=== Provided records ===
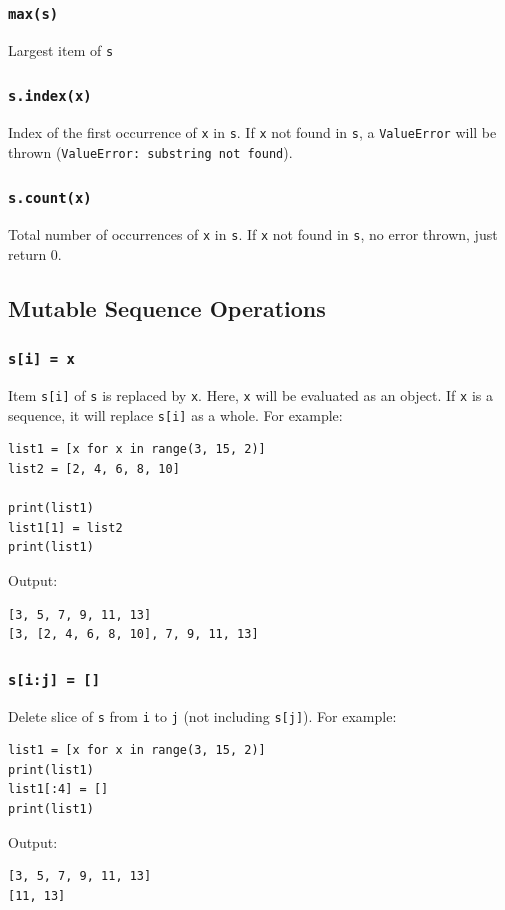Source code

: \documentclass[12pt]{book}
\begin{document}
\subsubsection{\texttt{max(s)}}
\label{sec:orgce3e144}
Largest item of \texttt{s}
\subsubsection{\texttt{s.index(x)}}
\label{sec:orgd3a7097}
Index of the first occurrence of \texttt{x} in \texttt{s}. If \texttt{x} not found in \texttt{s}, a \texttt{ValueError} will be thrown (\texttt{ValueError: substring not found}).
\subsubsection{\texttt{s.count(x)}}
\label{sec:org3a3d30e}
Total number of occurrences of \texttt{x} in \texttt{s}. If \texttt{x} not found in \texttt{s}, no error thrown, just return 0.
\subsection{Mutable Sequence Operations}
\label{sec:orgbf9d6ee}
\subsubsection{\texttt{s[i] = x}}
\label{sec:orgfd2f129}
Item \texttt{s[i]} of \texttt{s} is replaced by \texttt{x}. Here, \texttt{x} will be evaluated as an object. If \texttt{x} is a sequence, it will replace \texttt{s[i]} as a whole. For example:
\begin{verbatim}
list1 = [x for x in range(3, 15, 2)]
list2 = [2, 4, 6, 8, 10]

print(list1)
list1[1] = list2
print(list1)
\end{verbatim}
Output:
\begin{verbatim}
[3, 5, 7, 9, 11, 13]
[3, [2, 4, 6, 8, 10], 7, 9, 11, 13]
\end{verbatim}
\subsubsection{\texttt{s[i:j] = []}}
\label{sec:orgff0daca}
Delete slice of \texttt{s} from \texttt{i} to \texttt{j} (not including \texttt{s[j]}). For example:
\begin{verbatim}
list1 = [x for x in range(3, 15, 2)]
print(list1)
list1[:4] = []
print(list1)
\end{verbatim}
Output:
\begin{verbatim}
[3, 5, 7, 9, 11, 13]
[11, 13]
\end{verbatim}
\end{document}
===
--- Work task ---
What lines in the entries above include the string "found"? Return each one.

--- Task answer ---
Index of the first occurrence of \texttt{x} in \texttt{s}. If \texttt{x} not found in \texttt{s}, a \texttt{ValueError} will be thrown (\texttt{ValueError: substring not found}).
Total number of occurrences of \texttt{x} in \texttt{s}. If \texttt{x} not found in \texttt{s}, no error thrown, just return 0.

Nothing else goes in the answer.